The recently passed state budget has left the university with $115 million in new cuts.

At their UC Riverside meeting, the regents discussed fee hikes, but put off action until May due to the uncertainty of the university's financial situation.

"Whatever the outcome, we will continue to administer a strong financial aid program that mitigates the effect of fee increases," UC President Mark Yudof said.

The campuses will present strategies today to meet mid-year cuts.

Educational fee increases, which would raise $106.7 million for the university, have been under consideration for more than a year. Although campuses are currently factoring a 9.3 percent increase into their summer session tuitions based on state budget recommendations, the regents stressed there is no official proposal yet to do so.

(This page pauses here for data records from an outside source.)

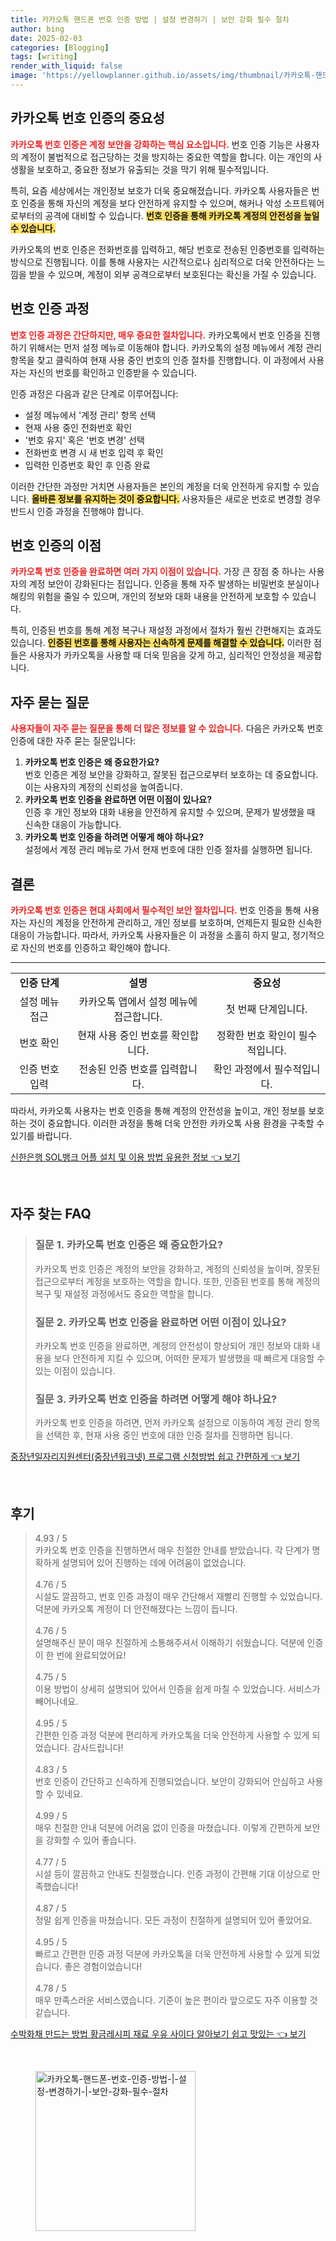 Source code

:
 ```yaml
---
title: 카카오톡 핸드폰 번호 인증 방법 | 설정 변경하기 | 보안 강화 필수 절차
author: bing
date: 2025-02-03
categories: [Blogging]
tags: [writing]
render_with_liquid: false
image: 'https://yellowplanner.github.io/assets/img/thumbnail/카카오톡-핸드폰-번호-인증-방법-|-설정-변경하기-|-보안-강화-필수-절차.webp'
---
```



<h2 id='카카오톡_번호_인증의_중요성'>카카오톡 번호 인증의 중요성</h2>

<p><b><span style="color: #ee2323;">카카오톡 번호 인증은 계정 보안을 강화하는 핵심 요소입니다.</span></b> 번호 인증 기능은 사용자의 계정이 불법적으로 접근당하는 것을 방지하는 중요한 역할을 합니다. 이는 개인의 사생활을 보호하고, 중요한 정보가 유출되는 것을 막기 위해 필수적입니다. </p>

<p>특히, 요즘 세상에서는 개인정보 보호가 더욱 중요해졌습니다. 카카오톡 사용자들은 번호 인증을 통해 자신의 계정을 보다 안전하게 유지할 수 있으며, 해커나 악성 소프트웨어로부터의 공격에 대비할 수 있습니다. <b><span style="background-color: #ffe066;">번호 인증을 통해 카카오톡 계정의 안전성을 높일 수 있습니다.</span></b></p>

<p>카카오톡의 번호 인증은 전화번호를 입력하고, 해당 번호로 전송된 인증번호를 입력하는 방식으로 진행됩니다. 이를 통해 사용자는 시간적으로나 심리적으로 더욱 안전하다는 느낌을 받을 수 있으며, 계정이 외부 공격으로부터 보호된다는 확신을 가질 수 있습니다.</p>

<h2 id='번호_인증_과정'>번호 인증 과정</h2>

<p><b><span style="color: #ee2323;">번호 인증 과정은 간단하지만, 매우 중요한 절차입니다.</span></b> 카카오톡에서 번호 인증을 진행하기 위해서는 먼저 설정 메뉴로 이동해야 합니다. 카카오톡의 설정 메뉴에서 계정 관리 항목을 찾고 클릭하여 현재 사용 중인 번호의 인증 절차를 진행합니다. 이 과정에서 사용자는 자신의 번호를 확인하고 인증받을 수 있습니다.</p>

<p>인증 과정은 다음과 같은 단계로 이루어집니다:</p>

<ul>
    <li>설정 메뉴에서 '계정 관리' 항목 선택</li>
    <li>현재 사용 중인 전화번호 확인</li>
    <li>'번호 유지' 혹은 '번호 변경' 선택</li>
    <li>전화번호 변경 시 새 번호 입력 후 확인</li>
    <li>입력한 인증번호 확인 후 인증 완료</li>
</ul>

<p>이러한 간단한 과정만 거치면 사용자들은 본인의 계정을 더욱 안전하게 유지할 수 있습니다. <b><span style="background-color: #ffe066;">올바른 정보를 유지하는 것이 중요합니다.</span></b> 사용자들은 새로운 번호로 변경할 경우 반드시 인증 과정을 진행해야 합니다.</p>

<h2 id='번호_인증의_이점'>번호 인증의 이점</h2>

<p><b><span style="color: #ee2323;">카카오톡 번호 인증을 완료하면 여러 가지 이점이 있습니다.</span></b> 가장 큰 장점 중 하나는 사용자의 계정 보안이 강화된다는 점입니다. 인증을 통해 자주 발생하는 비밀번호 분실이나 해킹의 위험을 줄일 수 있으며, 개인의 정보와 대화 내용을 안전하게 보호할 수 있습니다.</p>

<p>특히, 인증된 번호를 통해 계정 복구나 재설정 과정에서 절차가 훨씬 간편해지는 효과도 있습니다. <b><span style="background-color: #ffe066;">인증된 번호를 통해 사용자는 신속하게 문제를 해결할 수 있습니다.</span></b> 이러한 점들은 사용자가 카카오톡을 사용할 때 더욱 믿음을 갖게 하고, 심리적인 안정성을 제공합니다.</p>

<h2 id='자주_묻는_질문'>자주 묻는 질문</h2>

<p><b><span style="color: #ee2323;">사용자들이 자주 묻는 질문을 통해 더 많은 정보를 알 수 있습니다.</span></b> 다음은 카카오톡 번호 인증에 대한 자주 묻는 질문입니다:</p>

<ol>
    <li><b>카카오톡 번호 인증은 왜 중요한가요?</b><br> 번호 인증은 계정 보안을 강화하고, 잘못된 접근으로부터 보호하는 데 중요합니다. 이는 사용자의 계정의 신뢰성을 높여줍니다.</li>
    <li><b>카카오톡 번호 인증을 완료하면 어떤 이점이 있나요?</b><br> 인증 후 개인 정보와 대화 내용을 안전하게 유지할 수 있으며, 문제가 발생했을 때 신속한 대응이 가능합니다.</li>
    <li><b>카카오톡 번호 인증을 하려면 어떻게 해야 하나요?</b><br> 설정에서 계정 관리 메뉴로 가서 현재 번호에 대한 인증 절차를 실행하면 됩니다.</li>
</ol>

<h2 id='결론'>결론</h2>

<p><b><span style="color: #ee2323;">카카오톡 번호 인증은 현대 사회에서 필수적인 보안 절차입니다.</span></b> 번호 인증을 통해 사용자는 자신의 계정을 안전하게 관리하고, 개인 정보를 보호하며, 언제든지 필요한 신속한 대응이 가능합니다. 따라서, 카카오톡 사용자들은 이 과정을 소홀히 하지 말고, 정기적으로 자신의 번호를 인증하고 확인해야 합니다.</p>

<hr />

<table>
    <tr>
        <td style="text-align: center; height: 17px;"><b>인증 단계</b></td>
        <td style="text-align: center; height: 17px;"><b>설명</b></td>
        <td style="text-align: center; height: 17px;"><b>중요성</b></td>
    </tr>
    <tr>
        <td style="text-align: center; height: 17px;">설정 메뉴 접근</td>
        <td style="text-align: center; height: 17px;">카카오톡 앱에서 설정 메뉴에 접근합니다.</td>
        <td style="text-align: center; height: 17px;">첫 번째 단계입니다.</td>
    </tr>
    <tr>
        <td style="text-align: center; height: 17px;">번호 확인</td>
        <td style="text-align: center; height: 17px;">현재 사용 중인 번호를 확인합니다.</td>
        <td style="text-align: center; height: 17px;">정확한 번호 확인이 필수적입니다.</td>
    </tr>
    <tr>
        <td style="text-align: center; height: 17px;">인증 번호 입력</td>
        <td style="text-align: center; height: 17px;">전송된 인증 번호를 입력합니다.</td>
        <td style="text-align: center; height: 17px;">확인 과정에서 필수적입니다.</td>
    </tr>
</table>

<p>따라서, 카카오톡 사용자는 번호 인증을 통해 계정의 안전성을 높이고, 개인 정보를 보호하는 것이 중요합니다. 이러한 과정을 통해 더욱 안전한 카카오톡 사용 환경을 구축할 수 있기를 바랍니다.</p>


<p><a class="click-button" title="신한은행 SOL뱅크 어플 설치 및 이용 방법 유용한 정보" href="https://yellowplanner.github.io/posts/%EC%8B%A0%ED%95%9C%EC%9D%80%ED%96%89-SOL%EB%B1%85%ED%81%AC-%EC%96%B4%ED%94%8C-%EC%84%A4%EC%B9%98-%EB%B0%8F-%EC%9D%B4%EC%9A%A9-%EB%B0%A9%EB%B2%95-%EC%9C%A0%EC%9A%A9%ED%95%9C-%EC%A0%95%EB%B3%B4/" rel="dofollow">신한은행 SOL뱅크 어플 설치 및 이용 방법 유용한 정보 👈 보기</a></p><br>
<h2 id='자주_찾는_FAQ'>자주 찾는 FAQ</h2>
<div itemscope="" itemtype="https://schema.org/FAQPage"> 
<blockquote> 
<div itemscope="" itemprop="mainEntity" itemtype="https://schema.org/Question"> 
<h3 itemprop="name">질문 1. 카카오톡 번호 인증은 왜 중요한가요?</h3> 
<div itemscope="" itemprop="acceptedAnswer" itemtype="https://schema.org/Answer"> 
<span itemprop="text"> 
<p>카카오톡 번호 인증은 계정의 보안을 강화하고, 계정의 신뢰성을 높이며, 잘못된 접근으로부터 계정을 보호하는 역할을 합니다. 또한, 인증된 번호를 통해 계정의 복구 및 재설정 과정에서도 중요한 역할을 합니다.</p> 
</span> 
</div> 
</div> 
<div itemscope="" itemprop="mainEntity" itemtype="https://schema.org/Question"> 
<h3 itemprop="name">질문 2. 카카오톡 번호 인증을 완료하면 어떤 이점이 있나요?</h3> 
<div itemscope="" itemprop="acceptedAnswer" itemtype="https://schema.org/Answer"> 
<span itemprop="text"> 
<p>카카오톡 번호 인증을 완료하면, 계정의 안전성이 향상되어 개인 정보와 대화 내용을 보다 안전하게 지킬 수 있으며, 어떠한 문제가 발생했을 때 빠르게 대응할 수 있는 이점이 있습니다.</p> 
</span> 
</div> 
</div> 
<div itemscope="" itemprop="mainEntity" itemtype="https://schema.org/Question"> 
<h3 itemprop="name">질문 3. 카카오톡 번호 인증을 하려면 어떻게 해야 하나요?</h3> 
<div itemscope="" itemprop="acceptedAnswer" itemtype="https://schema.org/Answer"> 
<span itemprop="text"> 
<p>카카오톡 번호 인증을 하려면, 먼저 카카오톡 설정으로 이동하여 계정 관리 항목을 선택한 후, 현재 사용 중인 번호에 대한 인증 절차를 진행하면 됩니다.</p> 
</span> 
</div> 
</div> 
</blockquote> 
</div>
<p><a class="click-button" title="중장년일자리지원센터(중장년워크넷) 프로그램 신청방법 쉽고 간편하게" href="https://yellowplanner.github.io/posts/%EC%A4%91%EC%9E%A5%EB%85%84%EC%9D%BC%EC%9E%90%EB%A6%AC%EC%A7%80%EC%9B%90%EC%84%BC%ED%84%B0(%EC%A4%91%EC%9E%A5%EB%85%84%EC%9B%8C%ED%81%AC%EB%84%B7)-%ED%94%84%EB%A1%9C%EA%B7%B8%EB%9E%A8-%EC%8B%A0%EC%B2%AD%EB%B0%A9%EB%B2%95-%EC%89%BD%EA%B3%A0-%EA%B0%84%ED%8E%B8%ED%95%98%EA%B2%8C/" rel="dofollow">중장년일자리지원센터(중장년워크넷) 프로그램 신청방법 쉽고 간편하게 👈 보기</a></p><br>
<h2 id='후기'>후기</h2>
<div itemscope itemtype="https://schema.org/Product">
  <blockquote>
  <div itemprop="review" itemscope itemtype="https://schema.org/Review">
      <div itemprop="reviewRating" itemscope itemtype="https://schema.org/Rating"> <span itemprop="ratingValue">4.93</span> / <span itemprop="bestRating">5</span> </div>
      <span itemprop="reviewBody">카카오톡 번호 인증을 진행하면서 매우 친절한 안내를 받았습니다. 각 단계가 명확하게 설명되어 있어 진행하는 데에 어려움이 없었습니다.</span>
  </div>
  <br>
  <div itemprop="review" itemscope itemtype="https://schema.org/Review">
      <div itemprop="reviewRating" itemscope itemtype="https://schema.org/Rating"> <span itemprop="ratingValue">4.76</span> / <span itemprop="bestRating">5</span> </div>
      <span itemprop="reviewBody">시설도 깔끔하고, 번호 인증 과정이 매우 간단해서 재빨리 진행할 수 있었습니다. 덕분에 카카오톡 계정이 더 안전해졌다는 느낌이 듭니다.</span>
  </div>
  <br>
  <div itemprop="review" itemscope itemtype="https://schema.org/Review">
      <div itemprop="reviewRating" itemscope itemtype="https://schema.org/Rating"> <span itemprop="ratingValue">4.76</span> / <span itemprop="bestRating">5</span> </div>
      <span itemprop="reviewBody">설명해주신 분이 매우 친절하게 소통해주셔서 이해하기 쉬웠습니다. 덕분에 인증이 한 번에 완료되었어요!</span>
  </div>
  <br>
  <div itemprop="review" itemscope itemtype="https://schema.org/Review">
      <div itemprop="reviewRating" itemscope itemtype="https://schema.org/Rating"> <span itemprop="ratingValue">4.75</span> / <span itemprop="bestRating">5</span> </div>
      <span itemprop="reviewBody">이용 방법이 상세히 설명되어 있어서 인증을 쉽게 마칠 수 있었습니다. 서비스가 빼어나네요.</span>
  </div>
  <br>
  <div itemprop="review" itemscope itemtype="https://schema.org/Review">
      <div itemprop="reviewRating" itemscope itemtype="https://schema.org/Rating"> <span itemprop="ratingValue">4.95</span> / <span itemprop="bestRating">5</span> </div>
      <span itemprop="reviewBody">간편한 인증 과정 덕분에 편리하게 카카오톡을 더욱 안전하게 사용할 수 있게 되었습니다. 감사드립니다!</span>
  </div>
  <br>
  <div itemprop="review" itemscope itemtype="https://schema.org/Review">
      <div itemprop="reviewRating" itemscope itemtype="https://schema.org/Rating"> <span itemprop="ratingValue">4.83</span> / <span itemprop="bestRating">5</span> </div>
      <span itemprop="reviewBody">번호 인증이 간단하고 신속하게 진행되었습니다. 보안이 강화되어 안심하고 사용할 수 있네요.</span>
  </div>
  <br>
  <div itemprop="review" itemscope itemtype="https://schema.org/Review">
      <div itemprop="reviewRating" itemscope itemtype="https://schema.org/Rating"> <span itemprop="ratingValue">4.99</span> / <span itemprop="bestRating">5</span> </div>
      <span itemprop="reviewBody">매우 친절한 안내 덕분에 어려움 없이 인증을 마쳤습니다. 이렇게 간편하게 보안을 강화할 수 있어 좋습니다.</span>
  </div>
  <br>
  <div itemprop="review" itemscope itemtype="https://schema.org/Review">
      <div itemprop="reviewRating" itemscope itemtype="https://schema.org/Rating"> <span itemprop="ratingValue">4.77</span> / <span itemprop="bestRating">5</span> </div>
      <span itemprop="reviewBody">시설 등이 깔끔하고 안내도 친절했습니다. 인증 과정이 간편해 기대 이상으로 만족했습니다!</span>
  </div>
  <br>
  <div itemprop="review" itemscope itemtype="https://schema.org/Review">
      <div itemprop="reviewRating" itemscope itemtype="https://schema.org/Rating"> <span itemprop="ratingValue">4.87</span> / <span itemprop="bestRating">5</span> </div>
      <span itemprop="reviewBody">정말 쉽게 인증을 마쳤습니다. 모든 과정이 친절하게 설명되어 있어 좋았어요.</span>
  </div>
  <br>
  <div itemprop="review" itemscope itemtype="https://schema.org/Review">
      <div itemprop="reviewRating" itemscope itemtype="https://schema.org/Rating"> <span itemprop="ratingValue">4.95</span> / <span itemprop="bestRating">5</span> </div>
      <span itemprop="reviewBody">빠르고 간편한 인증 과정 덕분에 카카오톡을 더욱 안전하게 사용할 수 있게 되었습니다. 좋은 경험이었습니다!</span>
  </div>
  <br>
  <div itemprop="review" itemscope itemtype="https://schema.org/Review">
      <div itemprop="reviewRating" itemscope itemtype="https://schema.org/Rating"> <span itemprop="ratingValue">4.78</span> / <span itemprop="bestRating">5</span> </div>
      <span itemprop="reviewBody">매우 만족스러운 서비스였습니다. 기준이 높은 편이라 앞으로도 자주 이용할 것 같습니다.</span>
  </div>
  </blockquote>
</div>
<p><a class="click-button" title="수박화채 만드는 방법 황금레시피 재료 우유 사이다 알아보기 쉽고 맛있는" href="https://yellowplanner.github.io/posts/%EC%88%98%EB%B0%95%ED%99%94%EC%B1%84-%EB%A7%8C%EB%93%9C%EB%8A%94-%EB%B0%A9%EB%B2%95-%ED%99%A9%EA%B8%88%EB%A0%88%EC%8B%9C%ED%94%BC-%EC%9E%AC%EB%A3%8C-%EC%9A%B0%EC%9C%A0-%EC%82%AC%EC%9D%B4%EB%8B%A4-%EC%95%8C%EC%95%84%EB%B3%B4%EA%B8%B0-%EC%89%BD%EA%B3%A0-%EB%A7%9B%EC%9E%88%EB%8A%94/" rel="dofollow">수박화채 만드는 방법 황금레시피 재료 우유 사이다 알아보기 쉽고 맛있는 👈 보기</a></p><br>
<figure class="image"><img src="https://yellowplanner.github.io/assets/img/thumbnail/카카오톡-핸드폰-번호-인증-방법-|-설정-변경하기-|-보안-강화-필수-절차.webp" alt="카카오톡-핸드폰-번호-인증-방법-|-설정-변경하기-|-보안-강화-필수-절차" width="256" height="256"></figure>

"It is clear that over the last 40 years, when you see the amount of support from the state per student and how much it's declined, it has by and large been picked up by student fees," said UC Regent Richard Blum. "When we talk about raising student fees ... it isn't something that we take lightly."

At the meeting, regents approved the establishment of a nursing school at UC Davis and reviewed the progress of student mental health programs, which got an additional $8 million in registration fees for 2008-09.

To meet the cuts, Yudof said it may be necessary to implement salary reductions and furloughs, or mandatory unpaid workdays, for all UC employees next year.

UC Berkeley Chancellor Robert Birgeneau, who gave a presentation on the campus's academic and financial situation, said it is facing a $67.2 million shortfall overall and will be looking at furloughs as well as scaling back on faculty hiring.

"But we can't sustain that inevitably," he said. "Faculty are needed (for the campus) to prosper."

Of the mid-year cuts mandated by the state, UC Berkeley's share was $15 million, $10 million of which will become permanent reductions next year. Birgeneau said the campus borrowed from the campus's $600 million pool of dedicated funding to deal with this year's shortfall.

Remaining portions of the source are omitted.